* **Dataset**:

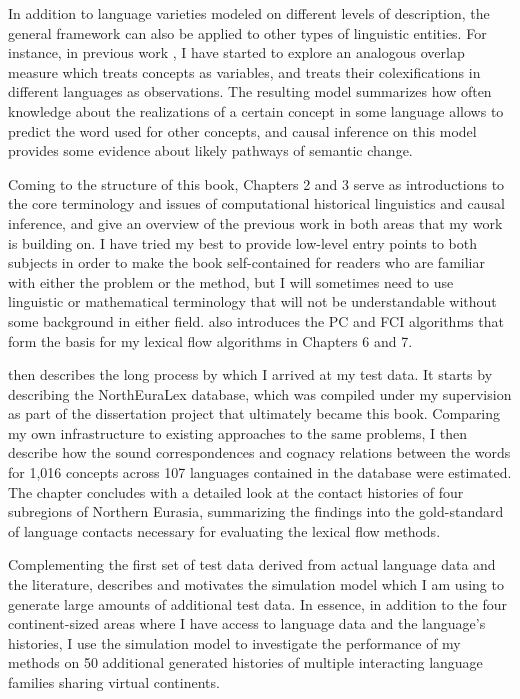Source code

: In addition to language varieties modeled on different levels of description, the general framework can also be applied to other types of linguistic entities. For instance, in previous work \citep{dellert2016b}, I have started to explore an analogous overlap measure which treats concepts as variables, and treats their colexifications in different languages as observations. The resulting model summarizes how often knowledge about the realizations of a certain concept in some language allows to predict the word used for other concepts, and causal inference on this model provides some evidence about likely pathways of semantic change.

Coming to the structure of this book, Chapters 2 and 3 serve as introductions to the core terminology and issues of computational historical linguistics and causal inference, and give an overview of the previous work in both areas that my work is building on. I have tried my best to provide low-level entry points to both subjects in order to make the book self-contained for readers who are familiar with either the problem or the method, but I will sometimes need to use linguistic or mathematical terminology that will not be understandable without some background in either field.  also introduces the PC and FCI algorithms that form the basis for my lexical flow algorithms in Chapters 6 and 7.

 then describes the long process by which I arrived at my test data. It starts by describing the NorthEuraLex database, which was compiled under my supervision as part of the dissertation project that ultimately became this book. Comparing my own infrastructure to existing approaches to the same problems, I then describe how the sound correspondences and cognacy relations between the words for 1,016 concepts across 107 languages contained in the database were estimated. The chapter concludes with a detailed look at the contact histories of four subregions of Northern Eurasia, summarizing the findings into the gold-standard of language contacts necessary for evaluating the lexical flow methods.

Complementing the first set of test data derived from actual language data and the literature,  describes and motivates the simulation model which I am using to generate large amounts of additional test data. In essence, in addition to the four continent-sized areas where I have access to language data and the language's histories, I use the simulation model to investigate the performance of my methods on 50 additional generated histories of multiple interacting language families sharing virtual continents.

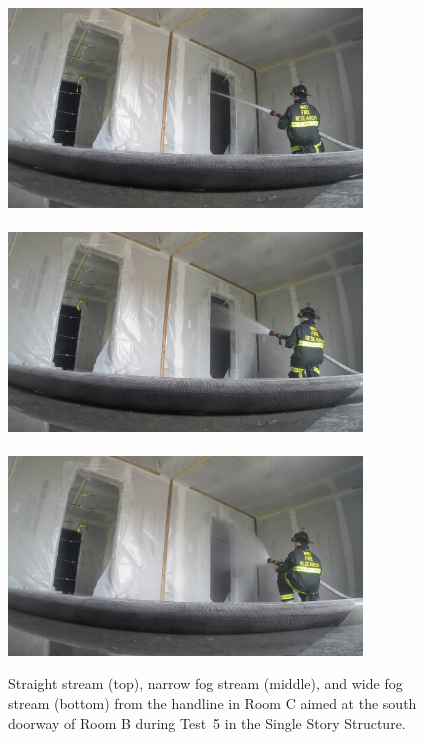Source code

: \documentclass[12pt,oneside]{book}
\begin{document}
\begin{figure}[!ht]
	\includegraphics[trim=23cm 6.5cm 4cm 6cm, clip=true, width=3.70in]{../Figures/Pictures/SS_Room_B_Test_34}
	\\~\\
	\includegraphics[trim=23cm 6.5cm 4cm 6cm, clip=true, width=3.70in]{../Figures/Pictures/NF_Room_B_Test_34}
	\\~\\
	\includegraphics[trim=23cm 6.5cm 4cm 6cm, clip=true, width=3.70in]{../Figures/Pictures/WF_Room_B_Test_34}
	\caption[Straight stream, narrow fog stream, and wide fog stream during Test~5.]{Straight stream (top), narrow fog stream (middle), and wide fog stream (bottom) from the handline in Room C aimed at the south doorway of Room B during Test~5 in the Single Story Structure.}
	\label{fig:test_5_pic}
\end{figure}
\end{document}
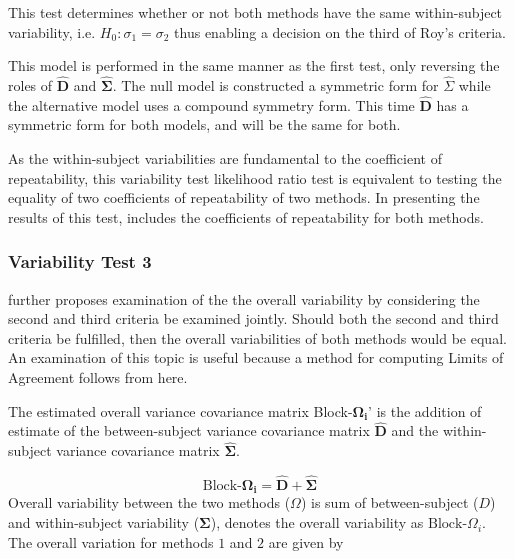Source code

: \documentclass[12pt, a4paper]{report}
\theoremstyle{plain}
\theoremstyle{definition}
\theoremstyle{remark}
\begin{document}
This test determines whether or not both methods have the same within-subject variability, i.e. $H_{0}: \sigma_{1}  = \sigma_{2}$ thus enabling a decision on the third of Roy's criteria.

This model is performed in the same manner as the first test, only reversing the roles of ${\hat{\boldsymbol{D}}}$ and $\boldsymbol{\hat{\Sigma}}$. The null model is constructed a symmetric form for ${\hat{\Sigma}}$ while the alternative model uses a compound symmetry form. This time ${\hat{\boldsymbol{D}}}$ has a symmetric form for both models, and will be the same for both.

As the within-subject variabilities are fundamental to the coefficient of repeatability, this variability test likelihood ratio test is equivalent to testing the equality of two coefficients of repeatability of two methods. In presenting the results of this test, \citet{ARoy2009} includes the coefficients of repeatability for both methods.


\subsubsection{Variability Test 3}
\citet{ARoy2009} further proposes examination of the the overall variability by considering the second and third criteria be examined jointly. Should both the second and third criteria be fulfilled, then the overall variabilities of both methods would be equal. An examination of this topic is useful because a method for computing Limits of Agreement follows from here.

The estimated overall variance covariance matrix Block-$\boldsymbol{\Omega_{i}}$' is the addition of estimate of the between-subject variance covariance matrix ${\hat{\boldsymbol{D}}}$ and the within-subject variance covariance matrix $\boldsymbol{\hat{\Sigma}}$.

\begin{equation}
\mbox{Block-}\boldsymbol{\Omega_{i}} = \boldsymbol{\hat{D}} + \boldsymbol{\hat{\Sigma}}
\end{equation}
Overall variability between the two methods ($\Omega$) is sum of between-subject ($D$) and within-subject variability ($\boldsymbol{\Sigma}$),
\citet{ARoy2009} denotes the overall variability as ${\mbox{Block-} \Omega_{i}}$. The overall variation for methods $1$ and $2$ are given by
\end{document}
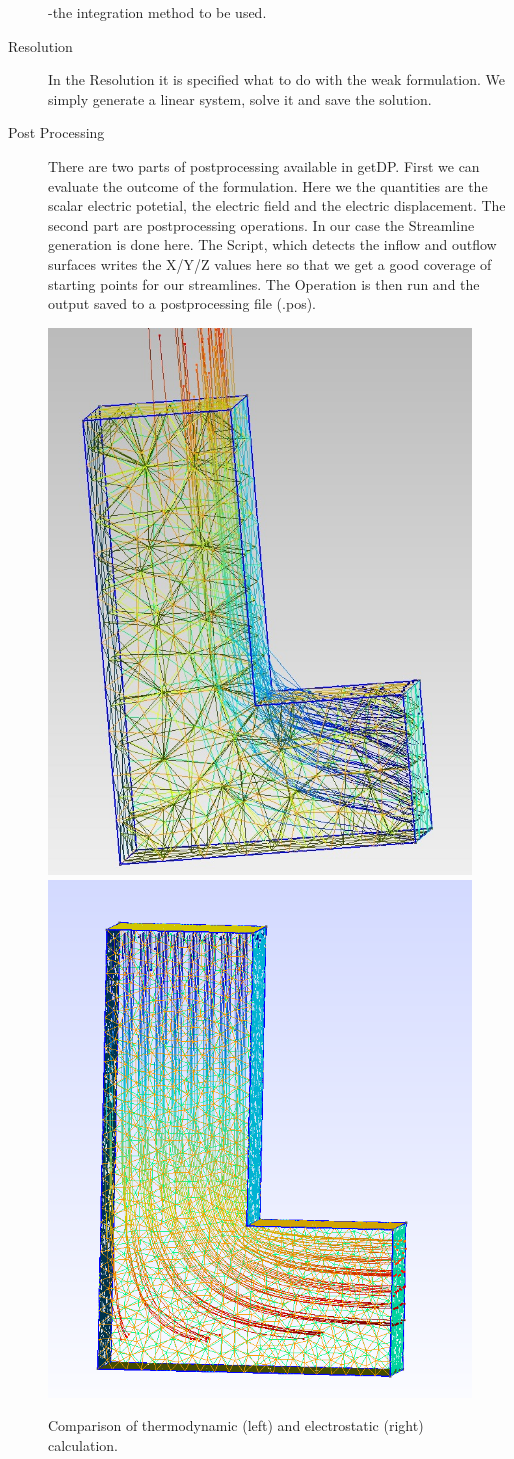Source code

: \documentclass[preprint,journal]{vgtc}       %
\begin{document}
\begin{description}
	-the integration method to be used.\newline
	\item[Resolution]
	In the Resolution it is specified what to do with the weak formulation. We simply generate a linear system, solve it and save the solution.
	\item[Post Processing]
	There are two parts of postprocessing available in getDP. First we can evaluate the outcome of the formulation. Here we the quantities are the scalar electric potetial, the electric field and the electric displacement.
	The second part are postprocessing operations. In our case the Streamline generation is done here. The Script, which detects the inflow and outflow surfaces writes the X/Y/Z values here so that we get a good coverage of starting points for our streamlines. The Operation is then run and the output saved to a postprocessing file (.pos).
	\end{description}
\begin{figure}
	
	\begin{minipage}{\linewidth}
		\includegraphics[width=.5\linewidth]{L.jpg}
		\includegraphics[width=.53\linewidth]{L-ele.png}
		\caption{Comparison of thermodynamic (left) and electrostatic (right) calculation.}
		\label{fig:L}
	\end{minipage}
\end{figure}
\end{document}
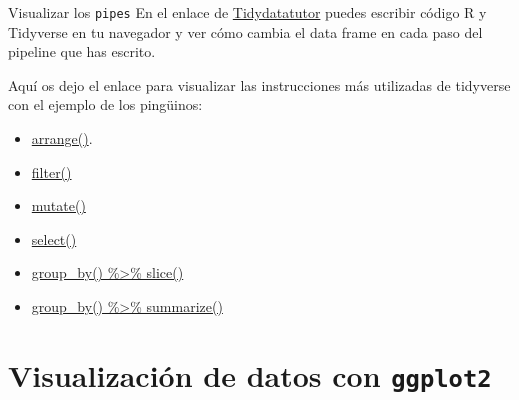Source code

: \documentclass[
  ignorenonframetext,
  aspectratio=169]{beamer}
\begin{document}
\begin{frame}{Visualizar los \texttt{pipes}}
\protect\hypertarget{visualizar-los-pipes}{}
En el enlace de \href{https://tidydatatutor.com/}{Tidydatatutor} puedes
escribir código R y Tidyverse en tu navegador y ver cómo cambia el data
frame en cada paso del pipeline que has escrito.

Aquí os dejo el enlace para visualizar las instrucciones más utilizadas
de tidyverse con el ejemplo de los pingüinos:

\begin{itemize}
\item
  \href{https://tidydatatutor.com/vis.html\#trace=example-code/r_arrange.json}{arrange()}.
\item
  \href{https://tidydatatutor.com/vis.html\#trace=example-code/r_filter.json}{filter()}
\item
  \href{https://tidydatatutor.com/vis.html\#trace=example-code/r_mutate.json}{mutate()}
\item
  \href{https://tidydatatutor.com/vis.html\#trace=example-code/r_select.json}{select()}
\item
  \href{https://tidydatatutor.com/vis.html\#trace=example-code/r_grouped_slice.json}{group\_by()
  \%\textgreater\% slice()}
\item
  \href{https://tidydatatutor.com/vis.html\#trace=example-code/r_grouped_summarise.json}{group\_by()
  \%\textgreater\% summarize()}
\end{itemize}
\end{frame}

\hypertarget{visualizaciuxf3n-de-datos-con-ggplot2}{%
\section{\texorpdfstring{Visualización de datos con
\texttt{ggplot2}}{Visualización de datos con ggplot2}}\label{visualizaciuxf3n-de-datos-con-ggplot2}}
\end{document}
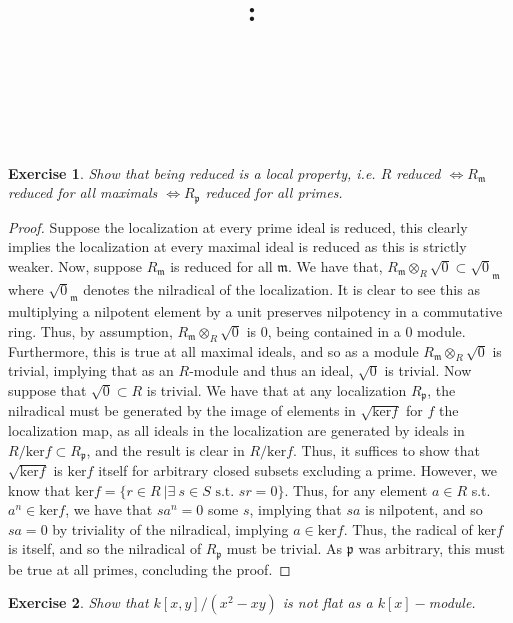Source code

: \documentclass{article}
\title{
    \vspace{2in}
    \textmd{\textbf{\hmwkClass:\ \hmwkTitle}}\\
    \vspace{0.1in}
    \textmd{\hmwkDueDate} \\
    \vspace{0.2in}\large{\textit{\hmwkClassInstructor\  }}
    \vspace{2in}
}
\author{\hmwkAuthorName}
\date{}
\newcommand{\fk}[1]{\mathfrak{#1}}
\newtheorem{exercise}{Exercise}
\begin{document}
\maketitle
\newpage

\begin{exercise}
Show that being reduced is a local property, i.e. $R$ reduced $\iff R_{\fk{m}}$ reduced for all maximals $\iff R_{\fk{p}}$ reduced for all primes.  
\end{exercise}
\begin{proof}
  Suppose the localization at every prime ideal is reduced, this clearly implies the localization at every maximal ideal is reduced as this is strictly weaker. Now, suppose $R_{\fk{m}}$ is reduced for all $\fk{m}$. We have that, $R_{\fk{m}}\otimes_{R} \sqrt{0} \subset \sqrt{0}_{\fk{m}}$ where $\sqrt{0}_{\fk{m}}$ denotes the nilradical of the localization. It is clear to see this as multiplying a nilpotent element by a unit preserves nilpotency in a commutative ring. Thus, by assumption, $R_{\fk{m}}\otimes_{R} \sqrt{0}$ is 0, being contained in a $0$ module. Furthermore, this is true at all maximal ideals, and so as a module $R_{\fk{m}}\otimes_{R} \sqrt{0}$ is trivial, implying that as an $R$-module and thus an ideal, $\sqrt{0}$ is trivial. Now suppose that $\sqrt{0} \subset R$ is trivial. We have that at any localization $R_{\fk{p}}$, the nilradical must be generated by the image of elements in $\sqrt{\text{ker} f}$ for $f$ the localization map, as all ideals in the localization are generated by ideals in $R/\text{ker}f \subset R_{\fk{p}}$, and the result is clear in $R/ \text{ker}f$. Thus, it suffices to show that $\sqrt{\text{ker} f}$ is $\text{ker}f$ itself for arbitrary closed subsets excluding a prime. However, we know that $\text{ker}f = \{r \in R \ | \exists \ s\in S \text{ s.t. }sr=0\}$. Thus, for any element $a \in R$ s.t. $a^{n} \in \text{ker}f$, we have that $sa^{n} = 0$ some $s$, implying that $sa$ is nilpotent, and so $sa=0$ by triviality of the nilradical, implying $ a \in \text{ker}f$. Thus, the radical of ker$f$ is itself, and so the nilradical of $R_{\fk{p}}$ must be trivial. As $\fk{p}$ was arbitrary, this must be true at all primes, concluding the proof.
\end{proof}
\begin{exercise}
  Show that $k[x,y]/(x^{2}-xy)$ is not flat as a $k[x]-$module. 
\end{exercise}
\end{document}
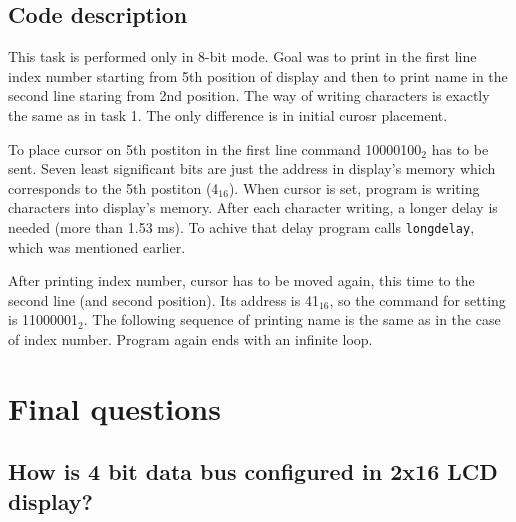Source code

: \documentclass{article}
\begin{document}
\subsection{Code description}
This task is performed only in 8-bit mode. Goal was to print in the first line index number
starting from 5th position of display and then to print name in the second line staring from 2nd
position. The way of writing characters is exactly the same as in task 1. The only difference is
in initial curosr placement.

To place cursor on 5th postiton in the first line command 10000100$_2$ has to be sent.
Seven least significant bits are just the address in display's memory which corresponds
to the 5th postiton (4$_{16}$). When cursor is set, program is writing characters into display's
memory. After each character writing, a longer delay is needed (more than 1.53 ms). To achive
that delay program calls \texttt{long\textunderscore delay}, which was mentioned earlier.

After printing index number, cursor has to be moved again, this time to the second line (and second position).
Its address is 41$_{16}$, so the command for setting is 11000001$_2$. The following sequence
of printing name is the same as in the case of index number. Program again ends with an infinite loop.

\section{Final questions}
\subsection{How is 4 bit data bus configured in 2x16 LCD display?}
\end{document}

* **What needs to be done**: Going back over the entries above, copy word for word every line from the one that has "To place cursor" on through the one that has "After printing index".

* **Exercise response**:
To place cursor on 5th postiton in the first line command 10000100$_2$ has to be sent.
Seven least significant bits are just the address in display's memory which corresponds
to the 5th postiton (4$_{16}$). When cursor is set, program is writing characters into display's
memory. After each character writing, a longer delay is needed (more than 1.53 ms). To achive
that delay program calls \texttt{long\textunderscore delay}, which was mentioned earlier.

After printing index number, cursor has to be moved again, this time to the second line (and second position).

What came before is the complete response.